▸ **Description of the task**:
Whenever the string "Defaults" turns up in a line below, that line should be copied.

▸ **Source material**:

- - - -

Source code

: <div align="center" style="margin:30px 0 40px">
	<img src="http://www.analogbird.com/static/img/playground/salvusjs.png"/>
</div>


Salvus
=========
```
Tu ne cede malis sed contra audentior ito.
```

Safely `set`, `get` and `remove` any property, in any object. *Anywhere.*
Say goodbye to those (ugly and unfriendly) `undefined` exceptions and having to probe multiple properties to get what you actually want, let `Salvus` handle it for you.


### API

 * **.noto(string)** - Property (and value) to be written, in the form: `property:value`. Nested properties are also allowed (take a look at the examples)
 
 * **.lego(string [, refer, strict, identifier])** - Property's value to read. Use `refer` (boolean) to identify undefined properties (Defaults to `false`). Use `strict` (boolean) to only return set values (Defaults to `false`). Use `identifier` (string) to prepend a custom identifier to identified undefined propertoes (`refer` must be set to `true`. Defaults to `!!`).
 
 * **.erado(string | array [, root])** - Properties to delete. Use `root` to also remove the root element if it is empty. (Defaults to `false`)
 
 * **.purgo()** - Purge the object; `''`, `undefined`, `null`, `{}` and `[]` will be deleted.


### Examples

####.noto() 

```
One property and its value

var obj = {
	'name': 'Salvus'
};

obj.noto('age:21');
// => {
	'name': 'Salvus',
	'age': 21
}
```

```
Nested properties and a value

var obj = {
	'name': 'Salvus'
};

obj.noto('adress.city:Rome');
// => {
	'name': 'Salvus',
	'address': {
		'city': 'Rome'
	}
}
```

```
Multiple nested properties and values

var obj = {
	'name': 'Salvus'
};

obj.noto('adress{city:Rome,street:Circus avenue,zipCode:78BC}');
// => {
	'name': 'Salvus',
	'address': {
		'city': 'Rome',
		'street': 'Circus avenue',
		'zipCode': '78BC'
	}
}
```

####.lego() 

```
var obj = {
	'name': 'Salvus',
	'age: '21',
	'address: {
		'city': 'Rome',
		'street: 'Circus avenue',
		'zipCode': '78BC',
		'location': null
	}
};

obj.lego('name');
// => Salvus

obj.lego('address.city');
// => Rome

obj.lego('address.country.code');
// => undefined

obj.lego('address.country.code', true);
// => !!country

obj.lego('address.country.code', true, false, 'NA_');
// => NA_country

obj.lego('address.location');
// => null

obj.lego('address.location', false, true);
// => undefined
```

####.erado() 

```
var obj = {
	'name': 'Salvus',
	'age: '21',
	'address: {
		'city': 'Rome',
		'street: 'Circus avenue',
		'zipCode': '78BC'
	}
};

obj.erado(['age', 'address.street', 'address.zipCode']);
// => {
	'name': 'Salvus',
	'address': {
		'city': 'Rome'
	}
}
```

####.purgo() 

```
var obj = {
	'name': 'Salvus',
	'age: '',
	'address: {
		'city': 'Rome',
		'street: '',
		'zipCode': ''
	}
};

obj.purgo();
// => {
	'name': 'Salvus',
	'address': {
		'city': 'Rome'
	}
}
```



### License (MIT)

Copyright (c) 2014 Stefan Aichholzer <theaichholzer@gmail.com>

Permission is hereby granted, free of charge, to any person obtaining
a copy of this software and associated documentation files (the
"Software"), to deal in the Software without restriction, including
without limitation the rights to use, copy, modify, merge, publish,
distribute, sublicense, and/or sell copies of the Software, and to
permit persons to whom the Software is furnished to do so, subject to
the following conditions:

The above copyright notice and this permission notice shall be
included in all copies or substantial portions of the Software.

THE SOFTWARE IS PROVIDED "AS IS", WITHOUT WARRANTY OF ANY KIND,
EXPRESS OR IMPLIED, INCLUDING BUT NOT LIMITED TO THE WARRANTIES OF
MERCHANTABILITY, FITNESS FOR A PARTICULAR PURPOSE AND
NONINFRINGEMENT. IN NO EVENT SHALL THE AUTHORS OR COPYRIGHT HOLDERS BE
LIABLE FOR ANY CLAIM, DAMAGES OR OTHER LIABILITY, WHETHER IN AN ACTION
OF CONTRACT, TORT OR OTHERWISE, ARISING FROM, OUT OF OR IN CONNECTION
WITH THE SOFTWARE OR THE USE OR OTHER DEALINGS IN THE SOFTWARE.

- - - -

▸ **Result**:
 * **.lego(string [, refer, strict, identifier])** - Property's value to read. Use `refer` (boolean) to identify undefined properties (Defaults to `false`). Use `strict` (boolean) to only return set values (Defaults to `false`). Use `identifier` (string) to prepend a custom identifier to identified undefined propertoes (`refer` must be set to `true`. Defaults to `!!`).
 * **.erado(string | array [, root])** - Properties to delete. Use `root` to also remove the root element if it is empty. (Defaults to `false`)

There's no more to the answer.